About this provider
Our mission is to provide clinical mental health counseling to individuals, couples, and families in a Christian Environment. We use a sliding fee scale that starts at $35 and goes up to $125. However, we do not want money to be a factor to prevent clients from getting the help they need, Therefore, we work with clients when they need a fee reduction. In 2019, approximately 47.4% of our clients were below our lowest fee with 21.2% of those at $0. We are currently providing online teletherapy utilizing a HIPAA compliant platform. Our therapists are LPC-MHSPs, LMFTs, Graduate Residents, and Graduate Student Interns.
Current Sliding Fee Schedule:
|$35,000 and below||$35|
|$100,001 and up||$125|
Clients unable to pay the minimum fee will still be seen and fees will be adjusted based upon the individual or family situation.
We are bound by HiPAA. We will use WebEx as the HIPAA compliant platform for teletherapy.
Limits of Confidentiality Statement: Initial here: _____
Issues discussed in therapy are important and are generally legally protected as both confidential and “privileged”. However, there are limits to the privilege of confidentiality. These situations include:
- Suspected abuse or neglect of a child, elderly person, or a disabled person
- When your therapist believes you are in danger of harming yourself or others. If you report that you intend to physically injure someone, the law requires your therapist to inform that person as well as the legal authorities.

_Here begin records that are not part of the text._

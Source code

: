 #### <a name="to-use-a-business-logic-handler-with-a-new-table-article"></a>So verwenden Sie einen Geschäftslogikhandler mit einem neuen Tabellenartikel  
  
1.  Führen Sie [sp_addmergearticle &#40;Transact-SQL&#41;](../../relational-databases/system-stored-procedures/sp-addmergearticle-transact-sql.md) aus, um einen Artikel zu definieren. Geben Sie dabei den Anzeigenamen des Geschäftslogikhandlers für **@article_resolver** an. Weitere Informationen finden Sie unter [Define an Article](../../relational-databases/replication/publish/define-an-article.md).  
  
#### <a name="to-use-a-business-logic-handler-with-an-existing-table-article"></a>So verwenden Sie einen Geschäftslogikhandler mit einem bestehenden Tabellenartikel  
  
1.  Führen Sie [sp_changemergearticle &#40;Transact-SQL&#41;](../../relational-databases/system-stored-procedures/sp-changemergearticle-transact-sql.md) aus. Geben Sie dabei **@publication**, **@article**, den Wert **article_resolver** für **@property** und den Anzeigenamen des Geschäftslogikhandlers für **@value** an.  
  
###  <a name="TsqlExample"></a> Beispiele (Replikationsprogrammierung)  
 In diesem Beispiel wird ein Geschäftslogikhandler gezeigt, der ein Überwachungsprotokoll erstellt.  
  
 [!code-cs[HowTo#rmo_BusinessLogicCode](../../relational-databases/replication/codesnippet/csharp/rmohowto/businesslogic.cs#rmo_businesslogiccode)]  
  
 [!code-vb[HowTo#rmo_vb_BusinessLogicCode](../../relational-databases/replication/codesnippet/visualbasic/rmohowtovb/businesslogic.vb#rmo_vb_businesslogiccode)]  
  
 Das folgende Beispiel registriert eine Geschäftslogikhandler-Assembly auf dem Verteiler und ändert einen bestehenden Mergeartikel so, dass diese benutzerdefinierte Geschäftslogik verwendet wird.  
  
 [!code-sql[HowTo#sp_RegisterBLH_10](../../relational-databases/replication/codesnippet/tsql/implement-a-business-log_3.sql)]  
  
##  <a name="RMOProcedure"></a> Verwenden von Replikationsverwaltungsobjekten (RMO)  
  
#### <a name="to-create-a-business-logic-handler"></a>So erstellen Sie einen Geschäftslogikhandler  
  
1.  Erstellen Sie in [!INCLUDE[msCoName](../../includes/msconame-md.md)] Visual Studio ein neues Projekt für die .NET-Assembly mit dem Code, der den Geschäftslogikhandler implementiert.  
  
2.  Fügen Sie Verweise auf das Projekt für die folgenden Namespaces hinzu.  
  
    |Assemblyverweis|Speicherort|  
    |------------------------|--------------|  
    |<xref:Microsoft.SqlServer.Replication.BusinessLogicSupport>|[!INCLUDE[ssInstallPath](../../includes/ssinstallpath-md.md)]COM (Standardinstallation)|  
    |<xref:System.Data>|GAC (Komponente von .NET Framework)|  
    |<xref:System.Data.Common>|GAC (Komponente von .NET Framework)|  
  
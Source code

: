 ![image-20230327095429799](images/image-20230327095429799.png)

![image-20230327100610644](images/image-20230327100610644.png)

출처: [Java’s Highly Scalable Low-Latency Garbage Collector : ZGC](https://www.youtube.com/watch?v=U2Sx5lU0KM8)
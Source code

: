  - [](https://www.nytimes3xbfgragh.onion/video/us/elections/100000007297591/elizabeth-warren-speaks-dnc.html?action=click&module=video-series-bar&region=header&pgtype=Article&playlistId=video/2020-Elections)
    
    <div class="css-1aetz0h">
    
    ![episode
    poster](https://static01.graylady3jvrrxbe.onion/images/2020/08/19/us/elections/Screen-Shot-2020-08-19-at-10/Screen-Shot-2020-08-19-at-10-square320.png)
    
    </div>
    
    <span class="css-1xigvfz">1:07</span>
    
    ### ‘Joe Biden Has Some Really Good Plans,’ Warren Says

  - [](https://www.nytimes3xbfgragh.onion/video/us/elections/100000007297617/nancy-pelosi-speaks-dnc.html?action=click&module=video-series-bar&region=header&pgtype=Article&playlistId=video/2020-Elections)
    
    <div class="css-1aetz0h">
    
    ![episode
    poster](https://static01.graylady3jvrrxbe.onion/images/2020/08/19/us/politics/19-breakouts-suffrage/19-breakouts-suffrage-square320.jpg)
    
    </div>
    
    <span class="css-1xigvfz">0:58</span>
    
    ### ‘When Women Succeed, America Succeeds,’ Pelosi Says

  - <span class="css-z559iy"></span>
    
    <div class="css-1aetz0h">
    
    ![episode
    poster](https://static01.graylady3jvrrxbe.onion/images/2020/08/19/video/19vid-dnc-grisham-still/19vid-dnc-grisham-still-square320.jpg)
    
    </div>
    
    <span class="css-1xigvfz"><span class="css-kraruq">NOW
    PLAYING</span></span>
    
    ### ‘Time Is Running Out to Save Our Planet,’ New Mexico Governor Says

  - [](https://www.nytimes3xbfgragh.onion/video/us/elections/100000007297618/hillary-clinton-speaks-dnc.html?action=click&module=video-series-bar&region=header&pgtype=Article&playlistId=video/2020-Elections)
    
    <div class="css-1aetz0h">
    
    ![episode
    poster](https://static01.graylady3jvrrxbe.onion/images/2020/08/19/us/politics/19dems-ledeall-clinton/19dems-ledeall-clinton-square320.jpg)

- If your therapist is ordered by a court to release information as part of a legal involvement in litigation, etc.
- When your insurance company or another third party payee is involved.
- As a result of a natural disaster whereby protected records may become exposed.
- When otherwise required by law.
- When you sign a Release of Information giving your permission for the therapist to share your protected information with a designated person.
For full Informed Consent, please see New Client Forms: https://www.covenantkpt.com/forms-fees-policies
Standard disclaimer for treatment of minors:
Parent/Guardian Consent for Child or Dependent Treatment:
You are reporting that you have legal responsibility for, (name of child) _______________________ and you consent to treatment with (name of therapist) ____________________________ to see previously mentioned child with and/or without you being present in the same session. You understand that you are the holder of confidential privilege-the right to withhold disclosure of private information about your child. However, in the interest of developing a trust relationship between the therapist and your child, you give the therapist permission to reveal or withhold information that in his/her clinical judgment is necessary to best help and protect your child.